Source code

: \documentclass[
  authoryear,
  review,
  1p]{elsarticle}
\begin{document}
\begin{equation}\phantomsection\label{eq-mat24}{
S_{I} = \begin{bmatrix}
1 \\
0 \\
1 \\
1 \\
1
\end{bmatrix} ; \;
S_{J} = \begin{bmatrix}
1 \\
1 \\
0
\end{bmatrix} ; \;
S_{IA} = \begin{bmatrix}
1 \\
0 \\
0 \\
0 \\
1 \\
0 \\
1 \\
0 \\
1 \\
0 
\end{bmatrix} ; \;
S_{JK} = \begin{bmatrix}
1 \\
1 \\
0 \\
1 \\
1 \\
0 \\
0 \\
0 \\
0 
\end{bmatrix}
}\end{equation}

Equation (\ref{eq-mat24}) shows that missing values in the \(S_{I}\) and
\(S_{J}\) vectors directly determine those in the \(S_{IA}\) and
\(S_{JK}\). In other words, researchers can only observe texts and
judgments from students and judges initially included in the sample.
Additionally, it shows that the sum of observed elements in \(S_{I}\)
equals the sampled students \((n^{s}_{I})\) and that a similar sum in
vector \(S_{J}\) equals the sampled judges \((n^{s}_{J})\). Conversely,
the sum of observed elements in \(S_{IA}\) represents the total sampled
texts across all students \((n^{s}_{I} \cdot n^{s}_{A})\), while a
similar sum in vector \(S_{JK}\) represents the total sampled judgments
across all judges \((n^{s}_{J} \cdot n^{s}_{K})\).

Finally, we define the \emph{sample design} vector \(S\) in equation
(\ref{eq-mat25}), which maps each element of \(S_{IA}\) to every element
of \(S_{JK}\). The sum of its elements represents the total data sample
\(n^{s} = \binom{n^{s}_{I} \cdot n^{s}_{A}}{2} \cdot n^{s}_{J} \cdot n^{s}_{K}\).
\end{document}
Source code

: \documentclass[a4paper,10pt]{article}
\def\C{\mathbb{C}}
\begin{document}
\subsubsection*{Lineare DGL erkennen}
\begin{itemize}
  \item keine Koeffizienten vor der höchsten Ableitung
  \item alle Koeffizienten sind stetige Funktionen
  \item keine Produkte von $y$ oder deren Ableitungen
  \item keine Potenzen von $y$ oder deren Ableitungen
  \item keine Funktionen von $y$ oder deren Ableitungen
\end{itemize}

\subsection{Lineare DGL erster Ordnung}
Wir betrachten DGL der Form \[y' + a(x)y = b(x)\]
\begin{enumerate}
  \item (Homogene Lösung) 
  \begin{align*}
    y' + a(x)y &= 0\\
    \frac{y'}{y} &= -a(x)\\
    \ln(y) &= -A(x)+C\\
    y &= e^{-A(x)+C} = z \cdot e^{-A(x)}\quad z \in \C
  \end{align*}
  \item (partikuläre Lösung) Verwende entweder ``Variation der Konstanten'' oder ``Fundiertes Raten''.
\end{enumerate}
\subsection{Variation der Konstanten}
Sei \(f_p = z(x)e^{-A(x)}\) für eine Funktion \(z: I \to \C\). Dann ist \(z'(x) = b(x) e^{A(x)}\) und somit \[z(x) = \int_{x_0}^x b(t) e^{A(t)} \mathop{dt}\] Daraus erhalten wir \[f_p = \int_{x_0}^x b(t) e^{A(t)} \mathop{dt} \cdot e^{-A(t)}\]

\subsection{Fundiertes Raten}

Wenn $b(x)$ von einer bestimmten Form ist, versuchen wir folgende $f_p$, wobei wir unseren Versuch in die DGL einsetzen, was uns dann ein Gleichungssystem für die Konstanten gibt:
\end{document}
= = = = =
## Task goal
Count the lines of the records that contain the word "Lösung". Give only the count.

## Answer section
2